Aus Sicht der Saudis zieht sich ein iranischer Machtkorridor vom Iran über den Irak bis Syrien und in den Libanon, wo die Schiitenmiliz Hisbollah eine dominierende Kraft ist. Im Irak ist Teheran federführend in der Abwehrschlacht gegen die IS-Extremisten. Iranische Eliteeinheiten kämpfen in Tikrit an der Seite von Iraks Armee. Und die USA sind offenbar kurz davor, diese Offensive mit Luftschlägen zu unterstützen. Das just zu einem Zeitpunkt, zu dem die US-Regierung versucht, den Atomstreit mit Teheran zu beenden. Sollte der erdölreiche Iran plötzlich wieder hoffähig werden, würde das Riads politischen und wirtschaftlichen Einfluss in der Region schmälern. Wegen der Angst des Westens vor dem IS sitzt auch Syriens Machthaber Bashar al-Assad wieder fester im Sattel – ein enger Verbündeter Teherans, der die letzten Bürgerkriegsjahre vor allem wegen der iranischen Hilfe militärisch überstanden hat.
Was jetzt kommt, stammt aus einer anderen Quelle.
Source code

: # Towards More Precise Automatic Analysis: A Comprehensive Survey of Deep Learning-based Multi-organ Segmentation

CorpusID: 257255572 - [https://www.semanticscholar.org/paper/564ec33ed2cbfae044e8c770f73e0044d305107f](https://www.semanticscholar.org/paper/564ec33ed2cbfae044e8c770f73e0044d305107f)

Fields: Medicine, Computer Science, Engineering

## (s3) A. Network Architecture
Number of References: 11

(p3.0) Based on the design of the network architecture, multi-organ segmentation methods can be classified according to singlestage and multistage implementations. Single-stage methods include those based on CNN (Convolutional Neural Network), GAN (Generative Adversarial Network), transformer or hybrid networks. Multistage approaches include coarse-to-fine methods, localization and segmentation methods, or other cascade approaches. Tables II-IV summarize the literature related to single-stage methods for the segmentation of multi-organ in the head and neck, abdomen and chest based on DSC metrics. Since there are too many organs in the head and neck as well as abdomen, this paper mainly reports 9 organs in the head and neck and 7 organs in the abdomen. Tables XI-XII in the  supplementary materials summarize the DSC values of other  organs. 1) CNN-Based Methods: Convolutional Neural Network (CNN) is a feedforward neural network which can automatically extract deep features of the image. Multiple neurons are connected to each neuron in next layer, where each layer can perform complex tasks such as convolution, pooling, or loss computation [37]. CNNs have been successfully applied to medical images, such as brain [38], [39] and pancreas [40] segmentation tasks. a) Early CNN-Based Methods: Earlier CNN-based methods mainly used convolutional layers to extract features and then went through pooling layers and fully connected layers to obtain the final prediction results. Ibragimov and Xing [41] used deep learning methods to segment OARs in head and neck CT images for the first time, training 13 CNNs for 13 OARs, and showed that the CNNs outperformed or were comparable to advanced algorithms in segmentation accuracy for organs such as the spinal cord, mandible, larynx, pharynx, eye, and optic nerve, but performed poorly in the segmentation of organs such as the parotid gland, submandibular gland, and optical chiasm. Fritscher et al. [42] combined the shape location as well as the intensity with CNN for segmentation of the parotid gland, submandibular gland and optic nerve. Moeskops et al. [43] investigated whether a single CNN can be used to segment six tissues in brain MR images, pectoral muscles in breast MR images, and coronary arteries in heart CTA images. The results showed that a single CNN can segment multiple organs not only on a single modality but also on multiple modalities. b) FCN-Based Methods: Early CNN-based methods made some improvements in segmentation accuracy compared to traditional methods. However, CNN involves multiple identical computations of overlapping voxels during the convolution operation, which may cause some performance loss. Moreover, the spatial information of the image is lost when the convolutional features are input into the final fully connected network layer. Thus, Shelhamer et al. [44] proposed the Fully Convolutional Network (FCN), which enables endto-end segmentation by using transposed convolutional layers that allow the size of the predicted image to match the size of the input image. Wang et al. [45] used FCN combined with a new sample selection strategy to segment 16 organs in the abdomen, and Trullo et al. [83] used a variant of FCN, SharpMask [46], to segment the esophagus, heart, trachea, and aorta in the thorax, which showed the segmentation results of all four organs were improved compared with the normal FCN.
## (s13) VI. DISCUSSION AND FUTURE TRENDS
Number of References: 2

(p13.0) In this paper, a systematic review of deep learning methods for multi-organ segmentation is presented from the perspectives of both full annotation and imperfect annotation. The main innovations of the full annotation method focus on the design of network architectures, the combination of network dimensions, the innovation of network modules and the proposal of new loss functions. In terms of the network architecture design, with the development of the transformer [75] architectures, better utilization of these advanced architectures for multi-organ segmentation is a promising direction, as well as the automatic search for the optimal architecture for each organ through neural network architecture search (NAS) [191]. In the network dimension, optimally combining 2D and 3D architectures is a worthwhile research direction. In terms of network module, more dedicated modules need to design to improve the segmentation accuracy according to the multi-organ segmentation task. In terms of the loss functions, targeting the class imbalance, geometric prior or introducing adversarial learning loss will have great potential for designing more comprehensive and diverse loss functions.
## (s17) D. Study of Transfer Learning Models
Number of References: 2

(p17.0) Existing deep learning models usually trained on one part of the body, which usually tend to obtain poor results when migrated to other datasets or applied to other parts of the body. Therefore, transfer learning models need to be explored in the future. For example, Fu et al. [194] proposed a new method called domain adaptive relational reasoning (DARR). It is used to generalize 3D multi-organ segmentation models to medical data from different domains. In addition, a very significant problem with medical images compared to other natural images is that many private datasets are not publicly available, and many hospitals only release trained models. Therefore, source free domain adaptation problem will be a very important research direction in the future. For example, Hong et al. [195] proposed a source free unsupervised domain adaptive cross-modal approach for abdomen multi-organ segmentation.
In dieser regionalen Machtkonstellation ist ein Außenposten Teherans an der saudischen Südflanke im Jemen das Letzte, was Riad will. Ein Anheizen des saudisch-iranischen Stellvertreterkrieges im Jemen würde aber auch die Lage in anderen Ländern weiter verschlimmern– etwa in Syrien, wo die Saudis erneut versuchen würden, mit ihren verbündeten Rebellengruppen den Iran-Freund Assad massiv unter Druck zu setzen.
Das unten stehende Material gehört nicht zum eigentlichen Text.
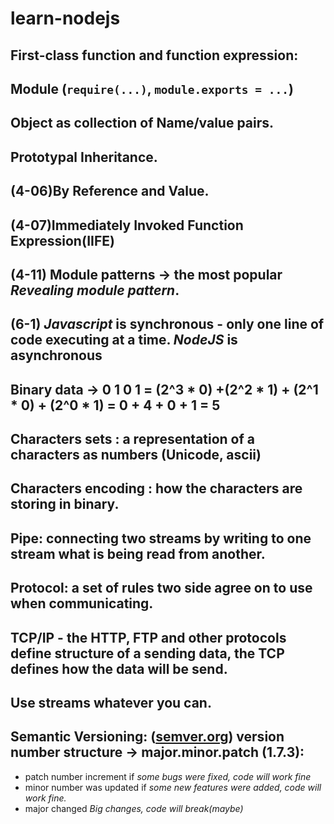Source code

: # learn-nodejs

## First-class function and function expression:
## Module (`require(...)`, `module.exports = ...`)
## Object as collection of Name/value pairs.
## Prototypal Inheritance.
## (4-06)By Reference and Value.
## (4-07)Immediately Invoked Function Expression(IIFE)
## (4-11) Module patterns -> the most popular *Revealing module pattern*.
## (6-1) *Javascript* is synchronous - only one line of code executing at a time. *NodeJS* is asynchronous
## Binary data ->  0 1 0 1 = (2^3 * 0) +(2^2 * 1) + (2^1 * 0) + (2^0 * 1)   = 0 + 4 + 0 + 1 = 5
## Characters sets : a representation of  a characters as numbers (Unicode, ascii)
## Characters encoding : how the characters are storing in binary.
## Pipe: connecting two streams by writing to one stream what is being read from another.
## Protocol: a set of rules two side agree on to use when communicating.
## TCP/IP - the HTTP, FTP and other protocols define structure of a sending data, the TCP defines how the data will be send.
## Use streams whatever you can.
## Semantic Versioning: ([semver.org](semver.org)) version number structure -> major.minor.patch (1.7.3):
- patch number increment if *some bugs were fixed, code will work fine*
- minor number was updated if *some new features were added, code will work fine.*
- major changed *Big changes, code will break(maybe)*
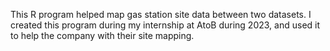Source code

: This R program helped map gas station site data between two datasets. I created this program during my internship at AtoB during 2023, and used it to help the company with their site mapping.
Es ist deshalb hoch an der Zeit, dass Teheran und Riad ihre Rivalitäten am Verhandlungstisch beilegen. Erst dann ist eine Lösung für Syrien wieder anzudenken. Und dann könnte auch die Lage im Jemen leichter entschärft werden. Die hausgemachten Probleme dieser Länder sind kompliziert genug. Da braucht es nicht auch noch externe Mächte, die Öl ins Feuer gießen.